Here the American dollar is the least complex currency, closely followed by the Euro. Pre-decimalised British coins display the largest amount of complexity of the three.

We can also measure the joint entropy of the distribution:

\[H(N, V) = -\sum_n \sum_v \mathbb{P}(N=n, V=v) \log_2 \mathbb{P}(N=n, V=v)\]

Measured jointly, Euros come out as the simplest currency (just) with $H(N, V) = 11.44$, then American dollars with $H(N, V) = 11.53$, and finally pre-decimalised British coins with $H(N, V) = 13.40$.

Overall pre-decimalised British coins are the least efficient, least available, and most complex of the three currencies compared, justifying my confusion.

What about Gringotts?

JK Rowling invented quite odd currency denominations parodying the complexity of pre-decimalised British money. So I thought I’d also compare this.

Wizarding money consists of knuts, sickles, and galleons, with 29 knuts to the sickle, and 17 sickles to the galleon.

In comparison to the other three:

This is interesting! Wizarding money requires much more coins (so less efficient), and has a far lower availability than all three other currencies compared. However it has substantially lower marginal entropies (although a relatively moderate join entropy, $H(N, V) = 12.12$).

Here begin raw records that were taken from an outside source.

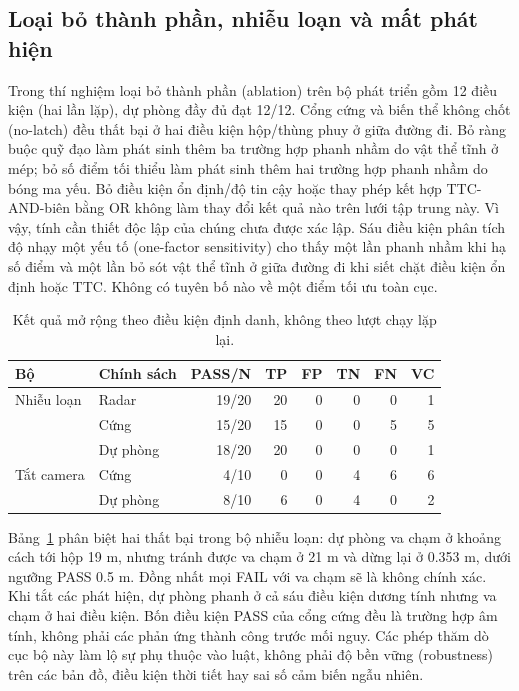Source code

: \documentclass[11pt,a4paper]{article}
\begin{document}
\subsection{Loại bỏ thành phần, nhiễu loạn và mất phát hiện}
Trong thí nghiệm loại bỏ thành phần (ablation) trên bộ phát triển gồm 12 điều kiện (hai
lần lặp), dự phòng đầy đủ đạt 12/12. Cổng cứng và biến thể không chốt
(no-latch) đều thất bại ở hai điều kiện hộp/thùng phuy ở giữa đường đi. Bỏ
ràng buộc quỹ đạo làm phát sinh thêm ba trường hợp phanh nhầm do vật thể tĩnh
ở mép; bỏ số điểm tối thiểu làm phát sinh thêm hai trường hợp phanh nhầm do
bóng ma yếu. Bỏ điều kiện ổn định/độ tin cậy hoặc thay phép kết hợp
TTC-AND-biên bằng OR không làm thay đổi kết quả nào trên lưới tập trung này. Vì
vậy, tính cần thiết độc lập của chúng chưa được xác lập. Sáu điều kiện phân
tích độ nhạy một yếu tố (one-factor sensitivity) cho thấy một lần phanh nhầm
khi hạ số điểm và một lần bỏ sót vật thể tĩnh ở giữa đường đi khi siết chặt
điều kiện ổn định hoặc TTC. Không có tuyên bố nào về một điểm tối ưu toàn cục.

\begin{table}[t]
\caption{Kết quả mở rộng theo điều kiện định danh, không theo lượt chạy lặp
lại.}
\label{tab:extended}
\centering\small
\setlength{\tabcolsep}{4pt}
\begin{tabular*}{\textwidth}{@{\extracolsep{\fill}}llrrrrrr}
\toprule Bộ & Chính sách & PASS/N & TP & FP & TN & FN & VC\\ \midrule
Nhiễu loạn & Radar & 19/20 & 20 & 0 & 0 & 0 & 1\\
 & Cứng & 15/20 & 15 & 0 & 0 & 5 & 5\\
 & Dự phòng & 18/20 & 20 & 0 & 0 & 0 & 1\\
\midrule
Tắt camera & Cứng & 4/10 & 0 & 0 & 4 & 6 & 6\\
 & Dự phòng & 8/10 & 6 & 0 & 4 & 0 & 2\\
\bottomrule
\end{tabular*}
\end{table}

Bảng~\ref{tab:extended} phân biệt hai thất bại trong bộ nhiễu loạn: dự phòng
va chạm ở khoảng cách tới hộp 19 m, nhưng tránh được va chạm ở 21 m và dừng
lại ở 0.353 m, dưới ngưỡng PASS 0.5 m. Đồng nhất mọi FAIL với va chạm sẽ là
không chính xác. Khi tắt các phát hiện, dự phòng phanh ở cả sáu điều kiện
dương tính nhưng va chạm ở hai điều kiện. Bốn điều kiện PASS của cổng cứng đều
là trường hợp âm tính, không phải các phản ứng thành công trước mối nguy. Các
phép thăm dò cục bộ này làm lộ sự phụ thuộc vào luật, không phải độ bền vững
(robustness) trên các bản đồ, điều kiện thời tiết hay sai số cảm biến ngẫu
nhiên.
\end{document}
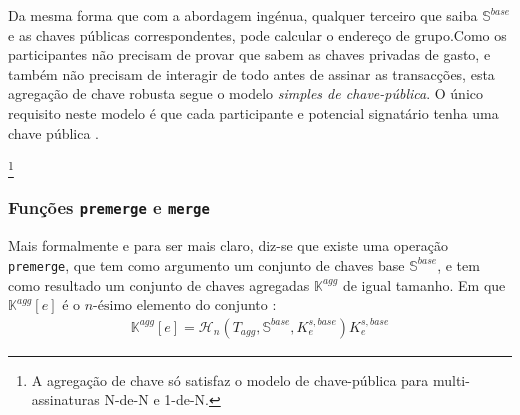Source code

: 
Da mesma forma que com a abordagem ingénua, qualquer terceiro que saiba $\mathbb{S}^{base}$ e as chaves públicas correspondentes, pode calcular o endereço de grupo.\newline Como os participantes não precisam de provar que sabem as chaves privadas de gasto, e também não precisam de interagir de todo antes de assinar as transacções, esta agregação de chave robusta segue o modelo {\em simples de chave-pública}. O único requisito neste modelo é que cada participante e potencial signatário tenha uma chave pública \cite{maxwell2018simple-musig}.

\footnote{A agregação de chave só satisfaz o modelo de chave-pública para multi-assinaturas N-de-N e 1-de-N.}

\subsubsection*{Funções {\tt premerge} e {\tt merge}}

Mais formalmente e para ser mais claro, diz-se que existe uma operação {\tt premerge}, que tem como argumento um conjunto de chaves base $\mathbb{S}^{base}$, e tem como resultado um conjunto de chaves agregadas $\mathbb{K}^{agg}$ de igual tamanho. Em que $\mathbb{K}^{agg}[e]$ é o $n\textrm{-ésimo}$ elemento do conjunto :
\begin{align*}
\mathbb{K}^{agg}[e] = \mathcal{H}_n(T_{agg},\mathbb{S}^{base},K^{s,base}_e)K^{s,base}_e
\end{align*}


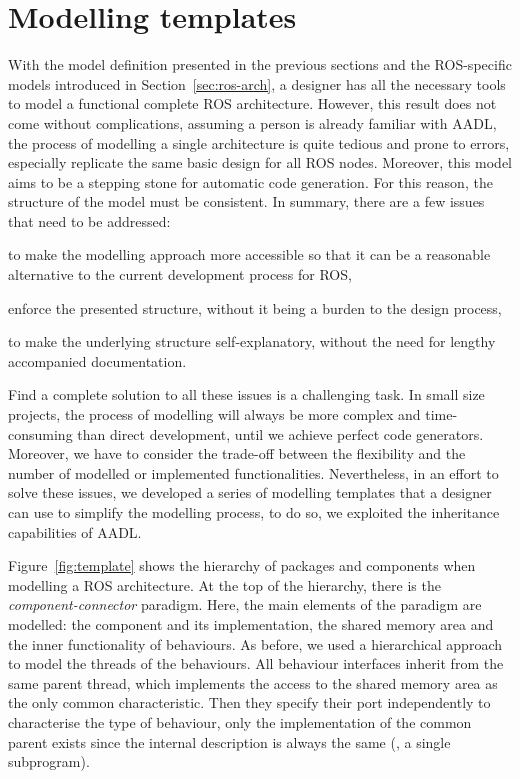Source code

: \section{Modelling templates}
\label{sec:template}
With the model definition presented in the previous sections and the ROS-specific models introduced in Section~\ref{sec:ros-arch}, a designer has all the necessary tools to model a functional complete ROS architecture. However, this result does not come without complications, assuming a person is already familiar with AADL, the process of modelling a single architecture is quite tedious and prone to errors, especially replicate the same basic design for all ROS nodes. Moreover, this model aims to be a stepping stone for automatic code generation. For this reason, the structure of the model must be consistent. In summary, there are a few issues that need to be addressed:
\begin{enumerate*}[label={\alph*)}]
\item to make the modelling approach more accessible so that it can be a reasonable alternative to the current development process for ROS,
\item enforce the presented structure, without it being a burden to the design process,
\item to make the underlying structure self-explanatory, without the need for lengthy accompanied documentation.
\end{enumerate*}

Find a complete solution to all these issues is a challenging task. In small size projects, the process of modelling will always be more complex and time-consuming than direct development, until we achieve perfect code generators.  Moreover, we have to consider the trade-off between the flexibility and the number of modelled or implemented functionalities. Nevertheless, in an effort to solve these issues, we developed a series of modelling templates that a designer can use to simplify the modelling process, to do so, we exploited the inheritance capabilities of AADL.

Figure~\ref{fig:template} shows the hierarchy of packages and components when modelling a ROS architecture. At the top of the hierarchy, there is the \textit{component-connector} paradigm. Here, the main elements of the paradigm are modelled: the component and its implementation, the shared memory area and the inner functionality of behaviours. As before, we used a hierarchical approach to model the threads of the behaviours. All behaviour interfaces inherit from the same parent thread, which implements the access to the shared memory area as the only common characteristic. Then they specify their port independently to characterise the type of behaviour, only the implementation of the common parent exists since the internal description is always the same (\ie, a single subprogram).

Why does wizarding money act to differently to the other coins? There is one major difference between wizarding money and the other three compared here: all denominations of wizarding money are multiples of the others. The other systems have at least one pair of denominations that are not multiples: dimes and quarters (10¢ and 25¢), 20c and 50c, and a number in old British money, e.g. florins and half crowns (24d and 30d). This may be one cause of a coinage’ complexity. It could also be a clue if trying to identify between real and fictional currencies.

there’s also a ha’penny (½d), farthing (¼d), and half sovereign (120d), but they are omitted here due to computational complexity. ↩